Lung Diseases

Introduction:
According to the American Lung Society, Chronic Obstructive Pulmonary Disease (COPD) is the sixth leading cause of death in the United States. In 2020, it claimed the lives of 148,512 people, making it the fifth leading disease-related cause of death after heart disease, cancer, COVID-19, accidents, and stroke [5]. COPD is a group of conditions, including chronic bronchitis and emphysema, that obstruct airflow and make breathing difficult. It is estimated to affect nearly 16 million adults in the United States, many unaware they have it. Shockingly, more than half of those diagnosed are women, and it is now the sixth leading cause of death in the US, according to the Centers for Disease Control and Prevention [4].

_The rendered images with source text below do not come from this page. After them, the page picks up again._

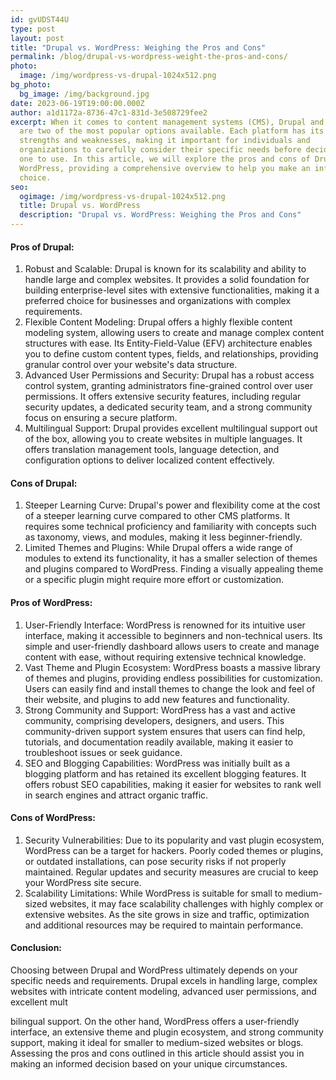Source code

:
 ```yaml
---
id: gvUDST44U
type: post
layout: post
title: "Drupal vs. WordPress: Weighing the Pros and Cons"
permalink: /blog/drupal-vs-wordpress-weight-the-pros-and-cons/
photo:
  image: /img/wordpress-vs-drupal-1024x512.png
bg_photo:
  bg_image: /img/background.jpg
date: 2023-06-19T19:00:00.000Z
author: a1d1172a-8736-47c1-831d-3e508729fee2
excerpt: When it comes to content management systems (CMS), Drupal and WordPress
  are two of the most popular options available. Each platform has its own
  strengths and weaknesses, making it important for individuals and
  organizations to carefully consider their specific needs before deciding which
  one to use. In this article, we will explore the pros and cons of Drupal and
  WordPress, providing a comprehensive overview to help you make an informed
  choice.
seo:
  ogimage: /img/wordpress-vs-drupal-1024x512.png
  title: Drupal vs. WordPress
  description: "Drupal vs. WordPress: Weighing the Pros and Cons"
---
```

#### Pros of Drupal:

1. Robust and Scalable: Drupal is known for its scalability and ability to handle large and complex websites. It provides a solid foundation for building enterprise-level sites with extensive functionalities, making it a preferred choice for businesses and organizations with complex requirements.
2. Flexible Content Modeling: Drupal offers a highly flexible content modeling system, allowing users to create and manage complex content structures with ease. Its Entity-Field-Value (EFV) architecture enables you to define custom content types, fields, and relationships, providing granular control over your website's data structure.
3. Advanced User Permissions and Security: Drupal has a robust access control system, granting administrators fine-grained control over user permissions. It offers extensive security features, including regular security updates, a dedicated security team, and a strong community focus on ensuring a secure platform.
4. Multilingual Support: Drupal provides excellent multilingual support out of the box, allowing you to create websites in multiple languages. It offers translation management tools, language detection, and configuration options to deliver localized content effectively.

#### Cons of Drupal:

1. Steeper Learning Curve: Drupal's power and flexibility come at the cost of a steeper learning curve compared to other CMS platforms. It requires some technical proficiency and familiarity with concepts such as taxonomy, views, and modules, making it less beginner-friendly.
2. Limited Themes and Plugins: While Drupal offers a wide range of modules to extend its functionality, it has a smaller selection of themes and plugins compared to WordPress. Finding a visually appealing theme or a specific plugin might require more effort or customization.

#### Pros of WordPress:

1. User-Friendly Interface: WordPress is renowned for its intuitive user interface, making it accessible to beginners and non-technical users. Its simple and user-friendly dashboard allows users to create and manage content with ease, without requiring extensive technical knowledge.
2. Vast Theme and Plugin Ecosystem: WordPress boasts a massive library of themes and plugins, providing endless possibilities for customization. Users can easily find and install themes to change the look and feel of their website, and plugins to add new features and functionality.
3. Strong Community and Support: WordPress has a vast and active community, comprising developers, designers, and users. This community-driven support system ensures that users can find help, tutorials, and documentation readily available, making it easier to troubleshoot issues or seek guidance.
4. SEO and Blogging Capabilities: WordPress was initially built as a blogging platform and has retained its excellent blogging features. It offers robust SEO capabilities, making it easier for websites to rank well in search engines and attract organic traffic.

#### Cons of WordPress:

1. Security Vulnerabilities: Due to its popularity and vast plugin ecosystem, WordPress can be a target for hackers. Poorly coded themes or plugins, or outdated installations, can pose security risks if not properly maintained. Regular updates and security measures are crucial to keep your WordPress site secure.
2. Scalability Limitations: While WordPress is suitable for small to medium-sized websites, it may face scalability challenges with highly complex or extensive websites. As the site grows in size and traffic, optimization and additional resources may be required to maintain performance.

#### Conclusion:

Choosing between Drupal and WordPress ultimately depends on your specific needs and requirements. Drupal excels in handling large, complex websites with intricate content modeling, advanced user permissions, and excellent mult

bilingual support. On the other hand, WordPress offers a user-friendly interface, an extensive theme and plugin ecosystem, and strong community support, making it ideal for smaller to medium-sized websites or blogs. Assessing the pros and cons outlined in this article should assist you in making an informed decision based on your unique circumstances.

While the mortality rate due to COPD decreased among men in the USA between 1999 and 2006, there was no decrease in mortality among women [2]. This disease, once thought to affect men and older adults primarily, has now been found to impact women as well. In fact, over half of all COPD diagnoses in the US are women. It is important to note that COPD ranks higher than lung cancer and cardiovascular diseases, which is a significant concern given the increasing number of women being diagnosed with the condition. After researching and analyzing the dataset, I identified several areas of interest—however, I needed more information to gain valuable insights. Data was extracted from data.gov and found an association between women and chronic obstructive pulmonary disease (COPD) in the United States. The question then asked if this was an anomaly or if there was evidence of gender bias in the diagnosis of COPD, and the disease is more prevalent among women.
This secondary research aimed to identify potential patterns or trends in chronic health indicators (CDI) that could be observed through data analysis. This research methodology was exploratory and secondary, which aimed to investigate research questions that have yet to be studied. Although the analyzed dataset was intended to be qualitative and primary, its size allowed for a large sample study conducted in an exploratory manner, which can also be considered quantitative. It is a research method that involves compiling existing data from various channels.
Method:
Tableau was used to search for new insights by analyzing data from data.gov and the US Chronic Disease Indicator. This standardized measure provides nationwide data on chronic diseases and risk factors significantly impacting public health. The data is a consensus among the CDC and other partners and is crucial for the prioritization, surveillance, and evaluating of public health interventions.
The indicator comprises 124 chronic diseases and risk factors across eighteen topic groups, which include alcohol, arthritis, asthma, cancer, cardiovascular disease, chronic kidney disease, chronic obstructive pulmonary disease, diabetes, immunization, nutrition, physical activity, weight status, oral health, tobacco, overarching conditions, and new topic areas such as disability, mental health, older adults, reproductive health, and school health. The 124 indicators include 201 individual measures that overlap multiple chronic disease topics specific to a certain age or gender group. The dataset consists of 1,047,584 rows and 18 columns of information, which must be filtered to present the data efficiently. To make the dataset more manageable and interpretable, I applied a filter to exclude extraneous data, reduced the dataset to two thousand rows, and then isolated specific columns to filter the data further and purify it using the terms Stratification Category 1 combined with Sum Data value and Topic to culminate my results.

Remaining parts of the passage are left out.